Sonntag, 3. Januar 2016

BBC Sherlock & the ghost of the best Holmes ever

After the wait is before the wait.
That is certainly true if you are fan of BBC Sherlock. Season One started in 2010. Since then us fans had to wait two years for three more episodes. Which is a long time, but somehow it hasn't dampened the enthusiasm for the show. On the contrary, people seem as Sherlocked as they have ever been, as the BBC proofed once more when over 8 million viewers chose to sit down for the long awaited Christmas special, which aired on January 1st.
What a way to start the new year with! While I had mixed emotions about season three – too much slapstick, Sherlock was too cruel and especially episode two was more like a bad fan fiction than most bad fan fiction out there – I loved The Abominable Bride.
I don't want to give anything away. If you haven't watched it, make up your own mind. All I'm saying is that the special looked fantastic, the actors seemed to have fun with the Victorian counterparts of their roles, the story was twisted and full of surprises. There were many nods to what so-called serious Sherlock Holmes enthusiasts call 'the canon' as well as references to prior Sherlock Holmes TV productions, mainly the Granada production of the 1980s and 90s.
So far, so good.
What irritates the hell out of me is the fact that people seem to feel the need to dis Sherlock and its actors simply because they are not like this and this actor or that other show.

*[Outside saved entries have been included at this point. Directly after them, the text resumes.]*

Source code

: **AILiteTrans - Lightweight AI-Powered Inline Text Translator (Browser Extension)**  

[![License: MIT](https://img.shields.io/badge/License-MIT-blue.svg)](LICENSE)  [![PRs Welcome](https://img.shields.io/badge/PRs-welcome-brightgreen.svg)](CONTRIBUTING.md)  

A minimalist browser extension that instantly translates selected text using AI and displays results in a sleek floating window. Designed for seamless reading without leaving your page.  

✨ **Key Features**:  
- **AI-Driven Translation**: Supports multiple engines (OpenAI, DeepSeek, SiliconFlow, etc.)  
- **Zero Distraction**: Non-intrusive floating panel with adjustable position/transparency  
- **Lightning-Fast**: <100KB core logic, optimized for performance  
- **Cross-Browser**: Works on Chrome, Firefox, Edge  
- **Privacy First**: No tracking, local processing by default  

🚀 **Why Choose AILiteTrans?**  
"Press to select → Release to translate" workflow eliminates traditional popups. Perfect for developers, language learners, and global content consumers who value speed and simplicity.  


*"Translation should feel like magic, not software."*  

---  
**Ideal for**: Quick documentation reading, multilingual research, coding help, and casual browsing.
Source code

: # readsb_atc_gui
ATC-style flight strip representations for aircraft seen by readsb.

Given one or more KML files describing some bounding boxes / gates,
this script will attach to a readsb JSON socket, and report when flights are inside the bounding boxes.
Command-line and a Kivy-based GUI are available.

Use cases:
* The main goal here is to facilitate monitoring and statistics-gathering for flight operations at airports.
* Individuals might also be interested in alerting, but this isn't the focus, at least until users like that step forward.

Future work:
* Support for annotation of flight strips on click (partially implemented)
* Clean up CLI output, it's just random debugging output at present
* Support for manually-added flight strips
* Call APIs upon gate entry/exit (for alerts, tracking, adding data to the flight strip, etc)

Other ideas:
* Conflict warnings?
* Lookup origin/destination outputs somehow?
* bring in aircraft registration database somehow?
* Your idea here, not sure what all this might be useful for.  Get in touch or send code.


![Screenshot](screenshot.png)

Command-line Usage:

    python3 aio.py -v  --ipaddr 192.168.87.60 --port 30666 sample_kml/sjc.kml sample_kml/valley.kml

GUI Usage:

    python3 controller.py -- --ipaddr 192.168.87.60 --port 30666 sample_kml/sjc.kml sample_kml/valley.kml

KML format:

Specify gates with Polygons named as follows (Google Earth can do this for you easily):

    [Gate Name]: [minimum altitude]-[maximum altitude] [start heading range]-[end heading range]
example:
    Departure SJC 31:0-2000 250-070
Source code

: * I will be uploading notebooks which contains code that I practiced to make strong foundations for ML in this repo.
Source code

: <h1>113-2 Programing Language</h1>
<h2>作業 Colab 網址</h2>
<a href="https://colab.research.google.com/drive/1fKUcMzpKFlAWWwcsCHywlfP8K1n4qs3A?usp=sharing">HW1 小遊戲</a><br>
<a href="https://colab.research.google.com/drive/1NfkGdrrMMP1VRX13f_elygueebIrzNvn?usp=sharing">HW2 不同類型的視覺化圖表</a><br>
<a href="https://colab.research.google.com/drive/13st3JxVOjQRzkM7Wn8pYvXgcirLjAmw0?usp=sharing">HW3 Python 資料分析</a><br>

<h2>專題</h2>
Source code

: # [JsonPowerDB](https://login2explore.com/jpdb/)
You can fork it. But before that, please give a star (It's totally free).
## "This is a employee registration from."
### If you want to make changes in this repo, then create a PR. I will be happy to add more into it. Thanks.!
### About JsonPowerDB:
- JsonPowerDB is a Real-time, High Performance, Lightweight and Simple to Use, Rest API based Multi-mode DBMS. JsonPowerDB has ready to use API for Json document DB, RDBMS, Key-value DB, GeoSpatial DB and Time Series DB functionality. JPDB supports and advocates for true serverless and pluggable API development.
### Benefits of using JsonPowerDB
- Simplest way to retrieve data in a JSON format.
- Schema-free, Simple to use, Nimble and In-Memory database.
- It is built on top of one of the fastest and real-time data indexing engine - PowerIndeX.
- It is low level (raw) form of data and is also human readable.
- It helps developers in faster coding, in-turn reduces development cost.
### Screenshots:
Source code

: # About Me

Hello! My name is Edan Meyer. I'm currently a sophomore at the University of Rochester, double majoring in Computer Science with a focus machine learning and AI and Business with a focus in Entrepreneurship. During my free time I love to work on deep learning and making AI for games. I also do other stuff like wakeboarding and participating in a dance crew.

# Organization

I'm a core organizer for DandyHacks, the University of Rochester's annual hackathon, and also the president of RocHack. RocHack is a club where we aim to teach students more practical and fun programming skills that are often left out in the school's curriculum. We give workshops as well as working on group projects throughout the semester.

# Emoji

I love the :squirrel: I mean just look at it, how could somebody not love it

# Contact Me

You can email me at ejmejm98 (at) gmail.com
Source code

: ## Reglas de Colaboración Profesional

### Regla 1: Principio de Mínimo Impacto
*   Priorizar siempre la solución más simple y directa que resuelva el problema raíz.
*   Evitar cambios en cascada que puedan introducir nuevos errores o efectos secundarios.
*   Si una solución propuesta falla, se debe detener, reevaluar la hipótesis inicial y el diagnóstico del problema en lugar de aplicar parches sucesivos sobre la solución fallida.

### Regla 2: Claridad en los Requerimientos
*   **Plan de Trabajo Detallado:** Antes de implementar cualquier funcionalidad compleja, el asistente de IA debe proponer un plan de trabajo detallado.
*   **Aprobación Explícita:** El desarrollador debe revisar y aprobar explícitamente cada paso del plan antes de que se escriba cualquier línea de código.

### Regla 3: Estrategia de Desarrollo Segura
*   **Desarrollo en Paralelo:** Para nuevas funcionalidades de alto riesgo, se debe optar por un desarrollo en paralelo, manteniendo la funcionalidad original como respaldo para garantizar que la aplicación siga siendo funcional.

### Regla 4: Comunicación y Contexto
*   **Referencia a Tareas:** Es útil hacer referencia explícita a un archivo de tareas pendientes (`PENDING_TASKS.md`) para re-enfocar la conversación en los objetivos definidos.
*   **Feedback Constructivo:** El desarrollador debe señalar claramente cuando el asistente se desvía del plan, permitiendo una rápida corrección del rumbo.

Why do I have to chose? Why shouldn't I be allowed to like Benedict Cumberbatch as Sherlock because I loved Jeremy Brett in the same role? I still love the Granada production but since then there have been many great (and even more not so great) portrayals of the great detective. Hell, I even enjoyed the Guy Ritchy films! Now there's Sir Ian McKellen in Mr Holmes, who takes a totally different approach to both. It's slow-paced and contemplative and miles away from Benedict's spitfire deductions and Robert Downing Jr.'s seedy Victorian playboy.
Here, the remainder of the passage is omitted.